I played a portion of What Remains of Edith Finch (couldn’t finish due to time length). I thought that walking really pulled the story and the atmosphere together. I played the game on my iPad; the mechanics involve using two fingers on the screen at the same time, one finger to point the visual direction and the other finger to control a joystick to move forward/backwards/left/right. Additionally, there are mechanics to interact with objects in the environment and click on dialogue bubbles. I am the only player with control in the game, yet there is a strong presence of other people’s stories as the narrative involves figuring out what happened to Edith Finch’s family members.
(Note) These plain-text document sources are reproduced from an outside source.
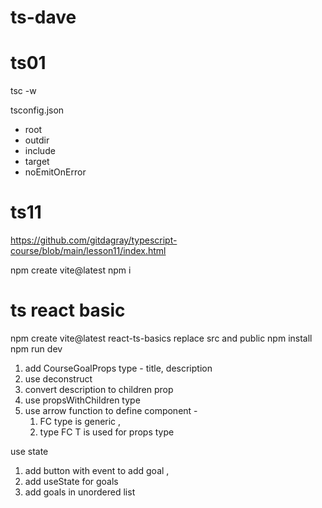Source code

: # ts-dave

# ts01

tsc -w

tsconfig.json

- root
- outdir
- include
- target
- noEmitOnError

# ts11

https://github.com/gitdagray/typescript-course/blob/main/lesson11/index.html

npm create vite@latest
npm i

# ts react basic

npm create vite@latest react-ts-basics
replace src and public
npm install
npm run dev

1. add CourseGoalProps type - title, description
2. use deconstruct
3. convert description to children prop
4. use propsWithChildren type
5. use arrow function to define component -
   1. FC type is generic ,
   2. type FC T is used for props type

use state

1. add button with event to add goal ,
2. add useState for goals
3. add goals in unordered list
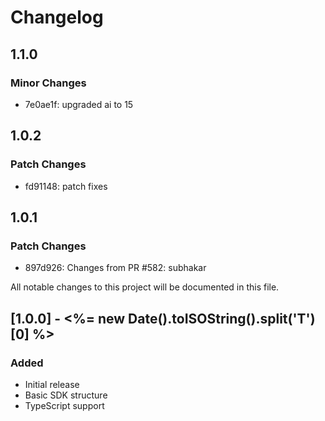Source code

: # Changelog

## 1.1.0

### Minor Changes

- 7e0ae1f: upgraded ai to 15

## 1.0.2

### Patch Changes

- fd91148: patch fixes

## 1.0.1

### Patch Changes

- 897d926: Changes from PR #582: subhakar

All notable changes to this project will be documented in this file.

## [1.0.0] - <%= new Date().toISOString().split('T')[0] %>

### Added

- Initial release
- Basic SDK structure
- TypeScript support

<!-- Add your changes here using this format:

## [1.1.0] - YYYY-MM-DD

### Added
- New feature

### Changed
- Updated feature

### Fixed
- Bug fix

### Removed
- Deprecated feature
-->
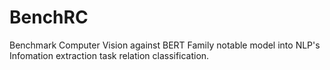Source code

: # BenchRC
Benchmark Computer Vision against BERT Family notable model into NLP's Infomation extraction task relation classification.
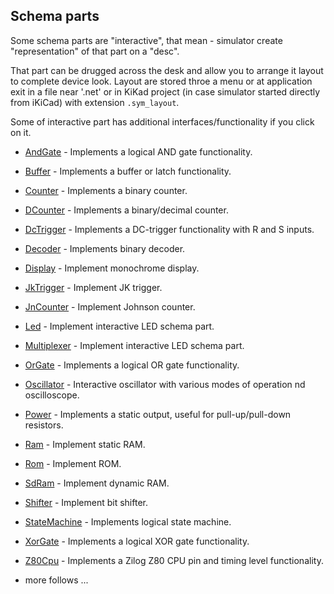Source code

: ## Schema parts

Some schema parts are "interactive", that mean - simulator create "representation" of that part on a "desc".

That part can be drugged across the desk and allow you to arrange it layout to complete device look.
Layout are stored throe a menu or at application exit in a file near '.net' or in KiKad project (in case simulator started directly from iKiCad) with extension
`.sym_layout`.

Some of interactive part has additional interfaces/functionality if you click on it.

* [AndGate](and%2FREADME.md) - Implements a logical AND gate functionality.
* [Buffer](buffer%2FREADME.md) - Implements a buffer or latch functionality.
* [Counter](counter%2FREADME.md) - Implements a binary counter.
* [DCounter](dCounter%2FREADME.md) - Implements a binary/decimal counter.
* [DcTrigger](dcTrigger%2FREADME.md) - Implements a DC-trigger functionality with R and S inputs.
* [Decoder](decoder%2FREADME.md) - Implements binary decoder.
* [Display](display%2FREADME.md) - Implement monochrome display.
* [JkTrigger](jkTrigger%2FREADME.md) - Implement JK trigger.
* [JnCounter](jnCounter%2FREADME.md) - Implement Johnson counter.
* [Led](led%2FREADME.md) - Implement interactive LED schema part.
* [Multiplexer](multiplexer%2FREADME.md) - Implement interactive LED schema part.
* [OrGate](or%2FREADME.md) - Implements a logical OR gate functionality.
* [Oscillator](oscillator%2FREADME.md) - Interactive oscillator with various modes of operation nd oscilloscope.
* [Power](power%2FREADME.md) - Implements a static output, useful for pull-up/pull-down resistors.
* [Ram](ram/README.md) - Implement static RAM.
* [Rom](rom/README.md) - Implement ROM.
* [SdRam](sdram/README.md) - Implement dynamic RAM.
* [Shifter](shifter/README.md) - Implement bit shifter.
* [StateMachine](stateMachine%2FREADME.md) - Implements logical state machine.
* [XorGate](xor%2FREADME.md) - Implements a logical XOR gate functionality.
* [Z80Cpu](z80%2FREADME.md) - Implements a Zilog Z80 CPU pin and timing level functionality.

* more follows ... 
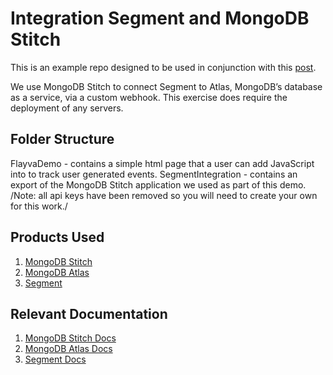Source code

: # Integration Segment and MongoDB Stitch
This is an example repo designed to be used in conjunction with this [post](https://www.mongodb.com/blog).

We use MongoDB Stitch to connect Segment to Atlas, MongoDB’s database as a service, via a custom webhook. This exercise does require the deployment of any servers.

## Folder Structure
FlayvaDemo - contains a simple html page that a user can add JavaScript into to track user generated events.
SegmentIntegration - contains an export of the MongoDB Stitch application we used as part of this demo. /Note: all api keys have been removed so you will need to create your own for this work./

## Products Used
1. [MongoDB Stitch](https://www.mongodb.com/stitch)
2. [MongoDB Atlas](https://www.mongodb.com/atlas)
3. [Segment](https://segment.com)

## Relevant Documentation
1. [MongoDB Stitch Docs](https://docs.mongodb.com/stitch/)
2. [MongoDB Atlas Docs](https://docs.atlas.mongodb.com/)
3. [Segment Docs](https://segment.com/docs/)
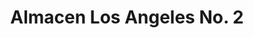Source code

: ---
title: "Almacen Los Angeles No. 2"
url: /quetzaltenango/almacen-los-angeles-no-2/
shop: general
---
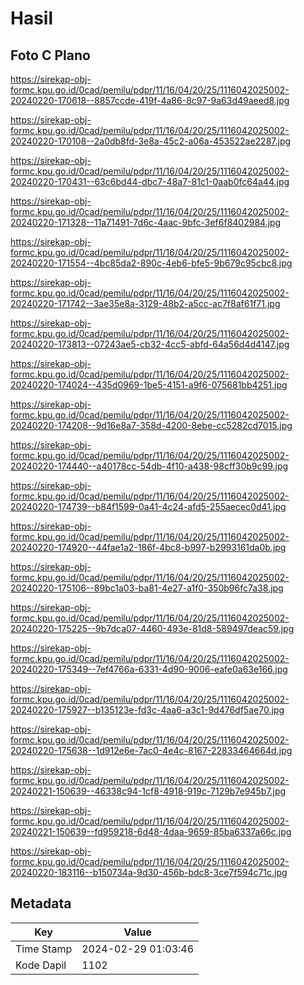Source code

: # Hasil

## Foto C Plano

https://sirekap-obj-formc.kpu.go.id/0cad/pemilu/pdpr/11/16/04/20/25/1116042025002-20240220-170618--8857ccde-419f-4a86-8c97-9a63d49aeed8.jpg

https://sirekap-obj-formc.kpu.go.id/0cad/pemilu/pdpr/11/16/04/20/25/1116042025002-20240220-170108--2a0db8fd-3e8a-45c2-a06a-453522ae2287.jpg

https://sirekap-obj-formc.kpu.go.id/0cad/pemilu/pdpr/11/16/04/20/25/1116042025002-20240220-170431--63c6bd44-dbc7-48a7-81c1-0aab0fc64a44.jpg

https://sirekap-obj-formc.kpu.go.id/0cad/pemilu/pdpr/11/16/04/20/25/1116042025002-20240220-171328--11a71491-7d6c-4aac-9bfc-3ef6f8402984.jpg

https://sirekap-obj-formc.kpu.go.id/0cad/pemilu/pdpr/11/16/04/20/25/1116042025002-20240220-171554--4bc85da2-890c-4eb6-bfe5-9b679c95cbc8.jpg

https://sirekap-obj-formc.kpu.go.id/0cad/pemilu/pdpr/11/16/04/20/25/1116042025002-20240220-171742--3ae35e8a-3129-48b2-a5cc-ac7f8af61f71.jpg

https://sirekap-obj-formc.kpu.go.id/0cad/pemilu/pdpr/11/16/04/20/25/1116042025002-20240220-173813--07243ae5-cb32-4cc5-abfd-64a56d4d4147.jpg

https://sirekap-obj-formc.kpu.go.id/0cad/pemilu/pdpr/11/16/04/20/25/1116042025002-20240220-174024--435d0969-1be5-4151-a9f6-075681bb4251.jpg

https://sirekap-obj-formc.kpu.go.id/0cad/pemilu/pdpr/11/16/04/20/25/1116042025002-20240220-174208--9d16e8a7-358d-4200-8ebe-cc5282cd7015.jpg

https://sirekap-obj-formc.kpu.go.id/0cad/pemilu/pdpr/11/16/04/20/25/1116042025002-20240220-174440--a40178cc-54db-4f10-a438-98cff30b9c99.jpg

https://sirekap-obj-formc.kpu.go.id/0cad/pemilu/pdpr/11/16/04/20/25/1116042025002-20240220-174739--b84f1599-0a41-4c24-afd5-255aecec0d41.jpg

https://sirekap-obj-formc.kpu.go.id/0cad/pemilu/pdpr/11/16/04/20/25/1116042025002-20240220-174920--44fae1a2-186f-4bc8-b997-b2993161da0b.jpg

https://sirekap-obj-formc.kpu.go.id/0cad/pemilu/pdpr/11/16/04/20/25/1116042025002-20240220-175106--89bc1a03-ba81-4e27-a1f0-350b96fc7a38.jpg

https://sirekap-obj-formc.kpu.go.id/0cad/pemilu/pdpr/11/16/04/20/25/1116042025002-20240220-175225--9b7dca07-4460-493e-81d8-589497deac59.jpg

https://sirekap-obj-formc.kpu.go.id/0cad/pemilu/pdpr/11/16/04/20/25/1116042025002-20240220-175349--7ef4766a-6331-4d90-9006-eafe0a63e166.jpg

https://sirekap-obj-formc.kpu.go.id/0cad/pemilu/pdpr/11/16/04/20/25/1116042025002-20240220-175927--b135123e-fd3c-4aa6-a3c1-9d476df5ae70.jpg

https://sirekap-obj-formc.kpu.go.id/0cad/pemilu/pdpr/11/16/04/20/25/1116042025002-20240220-175638--1d912e6e-7ac0-4e4c-8167-22833464664d.jpg

https://sirekap-obj-formc.kpu.go.id/0cad/pemilu/pdpr/11/16/04/20/25/1116042025002-20240221-150639--46338c94-1cf8-4918-919c-7129b7e945b7.jpg

https://sirekap-obj-formc.kpu.go.id/0cad/pemilu/pdpr/11/16/04/20/25/1116042025002-20240221-150639--fd959218-6d48-4daa-9659-85ba6337a66c.jpg

https://sirekap-obj-formc.kpu.go.id/0cad/pemilu/pdpr/11/16/04/20/25/1116042025002-20240220-183116--b150734a-9d30-456b-bdc8-3ce7f594c71c.jpg


## Metadata

| Key        | Value               |
| ---------- | ------------------- |
| Time Stamp | 2024-02-29 01:03:46 |
| Kode Dapil | 1102                |



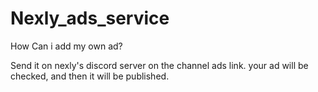# Nexly_ads_service

How Can i add my own ad?

Send it on nexly's discord server on the channel ads link. your ad will be checked, and then it will be published.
Therefore, the mechanics of being able to only control my own movements while being surrounded by other people’s stories makes the gameplay feel mysterious and eerie. The type of fun is fantasy, as I’m placed in a whole new world and story. The walking simulator adds to this type of fun–since I am able to control the player’s movements and wanderings, it really makes me feel that I am placed in this imaginary world, with an imaginary role and story that I have free reign to explore, and that is fun to me as a player. Additionally, the walking simulator was enhanced by the aesthetics of the game. The visuals and the sounds made both the game environment and player actions feel very realistic, and helped make the fantasy element of fun even more potent as I could really imagine the scenario I was exploring with the help of realistic props and noises.